I’m not one for heroes, but I make an exception for Thomas Telford (1757-1843), the son of a Dumfriesshire shepherd who became one of Britain’s most outstanding engineers, the first President of the Institute of Civil Engineers and the man who left us with many astonishing structures still in daily use. Not the least of his many achievements are Scotland’s 60-mile Caledonian Canal and the magnificent Pontcysyllte Aqueduct whose still working canal crosses the River Dee near Llangollen in Wales.

And then there is the Menai Bridge that bridges the strait between mainland Wales and the island of Anglesey, with arches tall enough to allow ships to pass without lowering their sails. With a span of 580 feet it was, in its day, the longest suspension bridge ever constructed. Work began in 1819 and the bridge was opened to coach traffic in 1826. The project was part of Telford’s major improvements of the road from the Anglesey port Holyhead to London, otherwise known as the A5. One object was to ensure the swift, safe transport of Irish Members of Parliament to Westminster. Before the bridge, they had to risk a perilous ferry crossing between Anglesey and Bangor.

Telford was not only a man of vision in construction terms, but he always looked to the bigger picture, building roads that, though expensive to construct, were well drained and low maintenance, always looking to create integrated transport systems that would bring local and national prosperity. He was fastidious, too, in his project planning, and astute when it came to political lobbying and fund raising. He was also a man who made fast friendships and was a diligent letter writer, and he did much to encourage the young engineers who would succeed him.

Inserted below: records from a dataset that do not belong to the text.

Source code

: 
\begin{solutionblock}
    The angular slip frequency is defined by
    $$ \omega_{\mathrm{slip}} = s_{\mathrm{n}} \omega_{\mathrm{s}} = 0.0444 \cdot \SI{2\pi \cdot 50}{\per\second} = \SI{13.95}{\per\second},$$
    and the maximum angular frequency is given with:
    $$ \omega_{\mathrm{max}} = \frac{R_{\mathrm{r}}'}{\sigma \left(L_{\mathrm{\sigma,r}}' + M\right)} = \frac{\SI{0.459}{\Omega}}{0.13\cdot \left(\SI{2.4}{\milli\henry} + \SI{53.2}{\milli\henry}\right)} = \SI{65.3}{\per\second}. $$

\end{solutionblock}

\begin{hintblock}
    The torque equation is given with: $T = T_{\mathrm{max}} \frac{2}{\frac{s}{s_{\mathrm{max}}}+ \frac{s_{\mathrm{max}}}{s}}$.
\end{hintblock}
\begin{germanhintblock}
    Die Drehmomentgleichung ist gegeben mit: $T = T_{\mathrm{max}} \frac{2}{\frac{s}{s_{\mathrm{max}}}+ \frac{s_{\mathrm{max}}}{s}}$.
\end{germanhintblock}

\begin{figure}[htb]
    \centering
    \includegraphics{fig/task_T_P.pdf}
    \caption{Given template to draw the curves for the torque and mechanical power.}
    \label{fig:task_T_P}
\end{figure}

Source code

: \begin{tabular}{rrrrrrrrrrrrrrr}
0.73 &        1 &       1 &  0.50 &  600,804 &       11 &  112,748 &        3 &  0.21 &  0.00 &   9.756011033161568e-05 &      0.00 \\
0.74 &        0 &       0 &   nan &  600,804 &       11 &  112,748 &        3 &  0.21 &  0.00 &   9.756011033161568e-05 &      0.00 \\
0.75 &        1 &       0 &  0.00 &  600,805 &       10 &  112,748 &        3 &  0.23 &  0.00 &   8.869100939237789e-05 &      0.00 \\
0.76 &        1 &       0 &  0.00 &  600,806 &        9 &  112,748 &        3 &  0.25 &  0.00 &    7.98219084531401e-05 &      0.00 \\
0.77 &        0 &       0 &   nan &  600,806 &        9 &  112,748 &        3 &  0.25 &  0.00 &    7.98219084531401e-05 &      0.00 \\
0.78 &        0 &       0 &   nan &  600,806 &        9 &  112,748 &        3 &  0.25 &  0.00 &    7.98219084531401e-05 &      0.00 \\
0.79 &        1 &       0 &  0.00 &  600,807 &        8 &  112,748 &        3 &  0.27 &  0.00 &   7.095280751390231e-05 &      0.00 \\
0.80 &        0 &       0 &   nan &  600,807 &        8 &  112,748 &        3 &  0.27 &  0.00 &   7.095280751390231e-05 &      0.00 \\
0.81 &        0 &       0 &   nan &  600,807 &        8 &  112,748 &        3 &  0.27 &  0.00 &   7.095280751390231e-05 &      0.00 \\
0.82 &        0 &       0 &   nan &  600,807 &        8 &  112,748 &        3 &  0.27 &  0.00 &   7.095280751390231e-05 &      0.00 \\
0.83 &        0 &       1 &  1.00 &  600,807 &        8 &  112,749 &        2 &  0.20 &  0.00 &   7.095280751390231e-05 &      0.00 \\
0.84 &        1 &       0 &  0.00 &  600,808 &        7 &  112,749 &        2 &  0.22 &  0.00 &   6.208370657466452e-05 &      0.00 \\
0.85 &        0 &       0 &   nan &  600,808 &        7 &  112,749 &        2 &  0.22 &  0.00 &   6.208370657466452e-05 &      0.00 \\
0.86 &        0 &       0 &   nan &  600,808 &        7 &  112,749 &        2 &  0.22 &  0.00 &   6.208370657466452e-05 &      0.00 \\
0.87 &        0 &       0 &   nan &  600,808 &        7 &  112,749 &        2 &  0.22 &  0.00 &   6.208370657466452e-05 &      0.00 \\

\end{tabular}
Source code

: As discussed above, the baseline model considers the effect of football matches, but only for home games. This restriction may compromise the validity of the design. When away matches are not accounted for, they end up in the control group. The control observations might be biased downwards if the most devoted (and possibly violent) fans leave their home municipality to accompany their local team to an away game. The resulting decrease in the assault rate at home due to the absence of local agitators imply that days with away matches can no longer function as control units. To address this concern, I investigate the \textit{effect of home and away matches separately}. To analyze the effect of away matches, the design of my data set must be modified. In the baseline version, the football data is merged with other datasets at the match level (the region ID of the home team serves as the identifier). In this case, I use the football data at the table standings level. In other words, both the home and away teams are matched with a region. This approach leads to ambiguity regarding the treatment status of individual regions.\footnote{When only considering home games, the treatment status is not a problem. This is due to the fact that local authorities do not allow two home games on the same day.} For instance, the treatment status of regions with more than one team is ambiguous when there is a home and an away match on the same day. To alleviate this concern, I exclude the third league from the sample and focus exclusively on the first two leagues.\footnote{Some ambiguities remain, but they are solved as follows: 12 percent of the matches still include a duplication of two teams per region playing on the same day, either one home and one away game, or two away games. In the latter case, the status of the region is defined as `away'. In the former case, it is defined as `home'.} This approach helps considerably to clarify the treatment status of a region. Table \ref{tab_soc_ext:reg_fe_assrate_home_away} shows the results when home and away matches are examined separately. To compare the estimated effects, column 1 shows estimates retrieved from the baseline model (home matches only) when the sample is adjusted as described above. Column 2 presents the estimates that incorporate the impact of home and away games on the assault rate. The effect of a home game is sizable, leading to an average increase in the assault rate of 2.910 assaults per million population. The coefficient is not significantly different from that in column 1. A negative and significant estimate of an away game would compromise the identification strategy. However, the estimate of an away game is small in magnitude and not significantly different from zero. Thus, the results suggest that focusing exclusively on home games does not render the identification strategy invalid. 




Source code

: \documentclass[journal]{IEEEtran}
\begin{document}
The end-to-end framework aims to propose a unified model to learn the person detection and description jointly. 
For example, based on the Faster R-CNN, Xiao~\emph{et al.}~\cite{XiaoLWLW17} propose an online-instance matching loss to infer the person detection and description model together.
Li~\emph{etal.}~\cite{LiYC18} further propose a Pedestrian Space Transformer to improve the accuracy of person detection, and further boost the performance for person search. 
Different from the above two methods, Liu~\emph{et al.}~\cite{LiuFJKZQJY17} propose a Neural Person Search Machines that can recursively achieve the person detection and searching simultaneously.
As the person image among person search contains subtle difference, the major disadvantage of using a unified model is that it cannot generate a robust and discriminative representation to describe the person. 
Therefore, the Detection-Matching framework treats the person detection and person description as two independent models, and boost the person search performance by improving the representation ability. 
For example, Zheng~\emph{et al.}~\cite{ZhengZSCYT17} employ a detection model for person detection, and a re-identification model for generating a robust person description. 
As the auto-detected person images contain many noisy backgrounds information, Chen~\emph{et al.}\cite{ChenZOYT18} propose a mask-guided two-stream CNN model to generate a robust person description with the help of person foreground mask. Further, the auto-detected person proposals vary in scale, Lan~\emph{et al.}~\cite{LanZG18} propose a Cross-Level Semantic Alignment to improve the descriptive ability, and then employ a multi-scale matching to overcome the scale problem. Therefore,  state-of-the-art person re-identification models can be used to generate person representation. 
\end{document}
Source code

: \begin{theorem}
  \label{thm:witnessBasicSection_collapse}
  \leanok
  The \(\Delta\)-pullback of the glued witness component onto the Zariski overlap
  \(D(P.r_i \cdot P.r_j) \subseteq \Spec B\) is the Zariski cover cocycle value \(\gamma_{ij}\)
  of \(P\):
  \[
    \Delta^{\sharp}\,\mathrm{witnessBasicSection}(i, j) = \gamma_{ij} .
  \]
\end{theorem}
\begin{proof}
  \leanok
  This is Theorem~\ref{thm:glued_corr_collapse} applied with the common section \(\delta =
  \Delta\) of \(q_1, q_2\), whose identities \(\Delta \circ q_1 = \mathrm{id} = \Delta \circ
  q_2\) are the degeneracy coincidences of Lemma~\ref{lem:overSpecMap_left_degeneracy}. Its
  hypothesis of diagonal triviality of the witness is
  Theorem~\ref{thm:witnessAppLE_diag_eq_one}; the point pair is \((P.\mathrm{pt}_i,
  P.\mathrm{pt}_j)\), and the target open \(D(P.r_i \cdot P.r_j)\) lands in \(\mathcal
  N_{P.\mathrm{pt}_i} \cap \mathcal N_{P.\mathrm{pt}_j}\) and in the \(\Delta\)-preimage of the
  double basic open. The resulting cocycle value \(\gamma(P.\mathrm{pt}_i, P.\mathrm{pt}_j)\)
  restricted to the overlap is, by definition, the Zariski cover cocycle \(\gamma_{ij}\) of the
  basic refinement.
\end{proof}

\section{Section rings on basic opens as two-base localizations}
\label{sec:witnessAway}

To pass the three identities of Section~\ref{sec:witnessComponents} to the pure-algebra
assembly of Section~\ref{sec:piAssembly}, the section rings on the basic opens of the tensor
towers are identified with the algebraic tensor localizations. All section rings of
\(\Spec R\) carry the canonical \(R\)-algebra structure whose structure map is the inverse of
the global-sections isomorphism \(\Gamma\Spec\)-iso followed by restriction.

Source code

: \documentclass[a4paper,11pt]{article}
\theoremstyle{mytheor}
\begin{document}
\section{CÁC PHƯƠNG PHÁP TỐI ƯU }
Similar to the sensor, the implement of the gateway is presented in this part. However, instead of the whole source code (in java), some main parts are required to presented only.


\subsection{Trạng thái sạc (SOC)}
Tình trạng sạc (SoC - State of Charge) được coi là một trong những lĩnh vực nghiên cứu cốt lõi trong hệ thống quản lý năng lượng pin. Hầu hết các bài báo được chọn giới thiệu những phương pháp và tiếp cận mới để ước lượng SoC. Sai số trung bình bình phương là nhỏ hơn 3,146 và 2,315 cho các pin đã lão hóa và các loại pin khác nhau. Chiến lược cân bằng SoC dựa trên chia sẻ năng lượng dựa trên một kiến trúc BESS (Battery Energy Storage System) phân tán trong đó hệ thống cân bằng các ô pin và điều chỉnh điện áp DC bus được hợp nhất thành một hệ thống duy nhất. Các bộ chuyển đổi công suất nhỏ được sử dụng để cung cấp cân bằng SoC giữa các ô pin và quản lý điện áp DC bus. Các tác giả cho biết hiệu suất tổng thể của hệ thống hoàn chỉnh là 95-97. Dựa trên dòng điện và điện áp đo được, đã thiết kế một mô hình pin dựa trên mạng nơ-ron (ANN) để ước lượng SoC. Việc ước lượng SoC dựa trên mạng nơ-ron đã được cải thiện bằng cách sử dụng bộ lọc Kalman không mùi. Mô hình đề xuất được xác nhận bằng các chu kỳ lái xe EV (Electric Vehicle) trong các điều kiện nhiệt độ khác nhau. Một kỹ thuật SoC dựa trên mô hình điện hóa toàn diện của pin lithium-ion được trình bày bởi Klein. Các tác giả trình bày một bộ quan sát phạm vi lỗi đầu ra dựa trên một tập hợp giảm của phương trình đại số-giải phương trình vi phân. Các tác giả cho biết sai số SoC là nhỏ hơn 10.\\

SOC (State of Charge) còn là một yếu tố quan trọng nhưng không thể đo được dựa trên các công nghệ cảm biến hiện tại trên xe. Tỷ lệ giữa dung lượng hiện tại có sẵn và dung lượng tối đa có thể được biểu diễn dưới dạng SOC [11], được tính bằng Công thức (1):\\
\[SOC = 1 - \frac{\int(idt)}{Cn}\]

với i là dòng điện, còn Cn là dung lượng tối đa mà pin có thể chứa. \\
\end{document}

In fact he never stopped working. Only death at the age of 77 concluded his prodigious career. There was never time to marry  either (though there were near misses) and only in his late years did he bother to buy his London house. Even then he still kept travelling, racketing around in a coach from project to project, the length and breadth of the British Isles. He was certainly a man who knew his own worth, but he was modest too. Here’s a letter he wrote to one of his Menai Bridge contractors, Nye Vaughn, owner of the Castle Iron Works which provided the iron chains.

My Dear Vaughn,

You will be pleased to learn that the bridge at Menai is finished and opened to mail coaches last month. I confess the admiralty demand to hang the road a hundred feet above the sea to allow sailing ships to pass was a daunting requirement. However the bridge is built and, I must say, I am proud of it. It seems I am to be known as the ‘Colossus of Roads’ ** . An odd name don’t you think? Your iron chains were a devil to hang across the straits but they are firm and there is little movement when the coaches pass across although some of the horses are unsettled by the drop. Thank your son for his suggestion to coat the chains in linseed oil to protect them from corrosion. His idea has proved better than the lead paint we planned to use. To be doubly sure we have done both. When he proposed linseed oil I believed he was repaying me for teasing you in the sealing of Pontcysyllte Aqueduct. I hope you forgive my jest. Please accept my compliments and thank your foundry men. Tell them we found no flaws in the links we tested. When I am next in need of heavy castings I will call on you.

My very best regards,

Telford

** It was Telford’s close friend and poet Robert Southey who coined this term Colossus of Roads

When we were on Anglesey back in January the bridge had been closed for three months. It was quite an emergency. Some structural upgrading carried out during the war years 1938 and 1941 showed serious signs of failing. Brittle hanging sockets were the problem and “analysis showed there was a credible risk of an unzipping failure of the bridge deck.”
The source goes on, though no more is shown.